Yep...print a good target such as:

http://www.graphics.cornell.edu/~westin/misc/res-chart.html

Do everything you can to make sure you are square to the target: image sensor and target are parallel, with the lens pointed right at the center, same height, etc.

The corners should be equally sharp. If not, you may have a decentered element.


----------



## neuroanatomist (Apr 27, 2015)

My first copy was decentered, second one was a keeper. I set up on a tripod pointed down at a tile floor, using symmetry of the tiles to ensure the sensor was parallel to the floor. I then took pics with an ISO 12233-type chart in each corner, both wide open and at f/8.


----------



## Mt Spokane Photography (Apr 27, 2015)

Some of the Samyangs were so bad, that it does not take a expert to see it. Mine was worse than a $10 garage sale lens.

The left side is distorted.







Here is a shot with my EF 15mm f/e of the exact same spot a few minutes later. Fish Eye lenses actually produce a wider angle of view. Both were on my 1D MK III and focus was set to about 3 ft.


----------



## martti (Apr 27, 2015)

I often get the tips of my Asics in the picture with the Rokinon.
Should I send the lense back or buy another brand of shoes?


----------



## Mt Spokane Photography (Apr 27, 2015)

martti said:


> I often get the tips of my Asics in the picture with the Rokinon.
> Should I send the lense back or buy another brand of shoes?



Personally, I'd send the piece of garbage back!


----------



## dcm (Apr 27, 2015)

Roger @ LensRentals posted a short article on this topic. You can find the test chart online if you wish to print your own.

http://www.lensrentals.com/blog/2012/05/testing-for-a-decentered-lens-an-old-technique-gets-a-makeover


----------



## YellowJersey (Apr 27, 2015)

The Lensrentals tip says that their test doesn't work that great for ultra wide.
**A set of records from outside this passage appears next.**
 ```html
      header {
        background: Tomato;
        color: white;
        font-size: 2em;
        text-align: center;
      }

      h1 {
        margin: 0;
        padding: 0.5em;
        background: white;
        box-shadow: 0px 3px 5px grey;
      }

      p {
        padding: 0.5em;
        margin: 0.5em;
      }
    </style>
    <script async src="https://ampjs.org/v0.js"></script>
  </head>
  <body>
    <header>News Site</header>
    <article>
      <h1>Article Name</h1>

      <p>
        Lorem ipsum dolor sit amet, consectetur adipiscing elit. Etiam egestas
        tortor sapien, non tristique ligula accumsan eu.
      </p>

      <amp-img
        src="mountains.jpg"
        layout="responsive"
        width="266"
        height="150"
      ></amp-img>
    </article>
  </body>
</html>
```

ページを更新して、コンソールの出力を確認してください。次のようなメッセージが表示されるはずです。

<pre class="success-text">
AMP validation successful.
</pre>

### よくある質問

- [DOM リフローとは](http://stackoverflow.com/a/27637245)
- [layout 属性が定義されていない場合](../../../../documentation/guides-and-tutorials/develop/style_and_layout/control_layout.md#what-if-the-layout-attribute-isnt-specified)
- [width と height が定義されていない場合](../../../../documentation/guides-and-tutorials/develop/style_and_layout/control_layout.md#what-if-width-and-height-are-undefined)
Would putting a teleconverter on it help? 

I hear great things about the Samyangs, _provided_ you can get a good copy, which seems to be the sticking point.


----------



## Mt Spokane Photography (Apr 27, 2015)

YellowJersey said:


> The Lensrentals tip says that their test doesn't work that great for ultra wide. Would putting a teleconverter on it help?
> 
> I hear great things about the Samyangs, _provided_ you can get a good copy, which seems to be the sticking point.



If the image looks good, that's all that counts. A badly decentered one is pretty obvious. One side looks sharp, the other oof. If you can't see a issue, then there is no worry.


----------



## martti (Apr 28, 2015)

EVen if you get a good copy of the 14mm f/2.8 Rokinon/Samyang, it still has a generous amount of distortion that you have to correct if you have something with a straight horizontal line in your picture. I found a lens profile for the LR which is doing an OK job though it is for the 5DII.

see here http://joopsnijder.blogspot.com/2012/03/lightroom-lens-profile-for-samyang-14.html


----------